[YOUR INSTRUCTIONS] State the count of lines below in which the word "void" appears, and add nothing.

··· RECORDS PROVIDED ···

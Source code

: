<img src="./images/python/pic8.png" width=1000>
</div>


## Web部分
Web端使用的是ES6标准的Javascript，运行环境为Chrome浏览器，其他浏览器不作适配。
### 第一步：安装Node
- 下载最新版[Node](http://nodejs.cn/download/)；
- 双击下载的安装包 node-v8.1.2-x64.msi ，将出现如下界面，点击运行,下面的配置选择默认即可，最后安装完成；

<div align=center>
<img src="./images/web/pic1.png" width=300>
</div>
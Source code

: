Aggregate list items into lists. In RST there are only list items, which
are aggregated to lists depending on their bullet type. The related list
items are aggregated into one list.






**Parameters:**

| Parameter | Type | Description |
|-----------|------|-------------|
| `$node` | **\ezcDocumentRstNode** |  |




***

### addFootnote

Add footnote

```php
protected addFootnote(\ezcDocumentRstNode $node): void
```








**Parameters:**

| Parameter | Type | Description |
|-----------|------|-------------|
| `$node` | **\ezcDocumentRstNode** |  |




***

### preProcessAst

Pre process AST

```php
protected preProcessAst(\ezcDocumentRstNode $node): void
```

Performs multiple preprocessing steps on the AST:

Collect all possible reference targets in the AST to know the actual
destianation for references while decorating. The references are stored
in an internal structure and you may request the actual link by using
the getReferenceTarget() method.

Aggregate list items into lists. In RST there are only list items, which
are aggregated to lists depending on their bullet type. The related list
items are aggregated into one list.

···
··· RECORDS PROVIDED ···

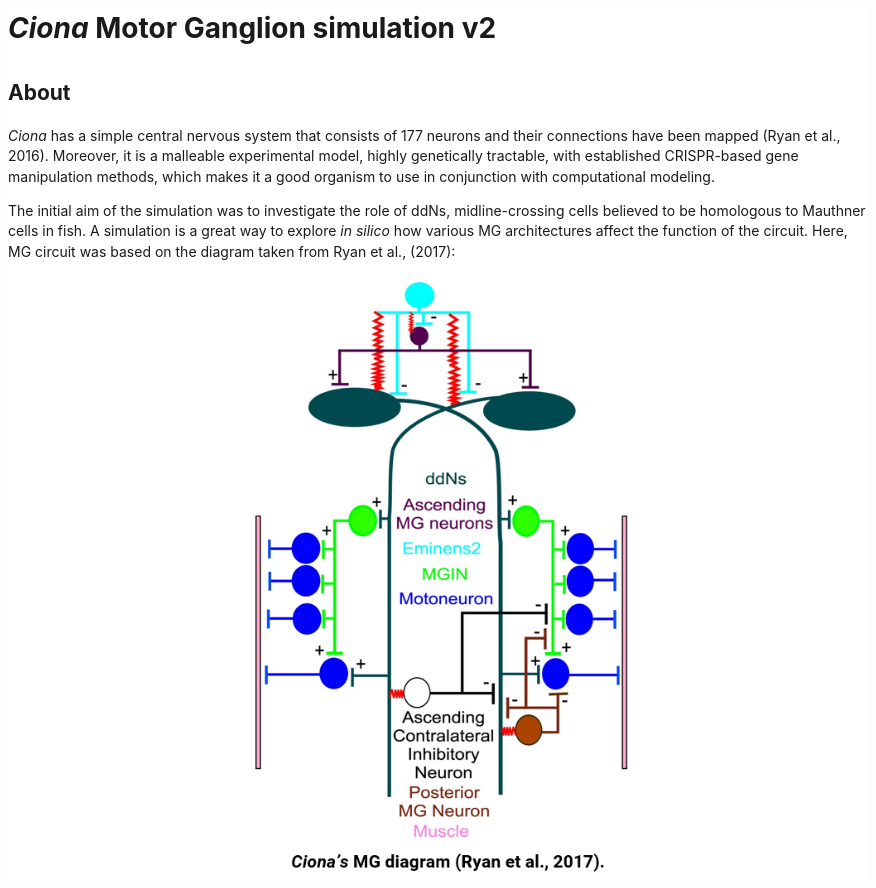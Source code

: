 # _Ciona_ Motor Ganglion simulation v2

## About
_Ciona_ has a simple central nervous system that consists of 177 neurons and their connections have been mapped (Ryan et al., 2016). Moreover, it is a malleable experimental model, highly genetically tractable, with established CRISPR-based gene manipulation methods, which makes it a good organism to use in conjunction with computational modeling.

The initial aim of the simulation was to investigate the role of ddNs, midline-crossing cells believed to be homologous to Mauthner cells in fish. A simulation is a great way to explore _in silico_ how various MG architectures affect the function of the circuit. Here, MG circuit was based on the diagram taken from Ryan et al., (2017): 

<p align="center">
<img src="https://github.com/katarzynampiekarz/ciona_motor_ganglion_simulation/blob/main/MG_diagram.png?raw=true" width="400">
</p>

···

[RESPONSE] 2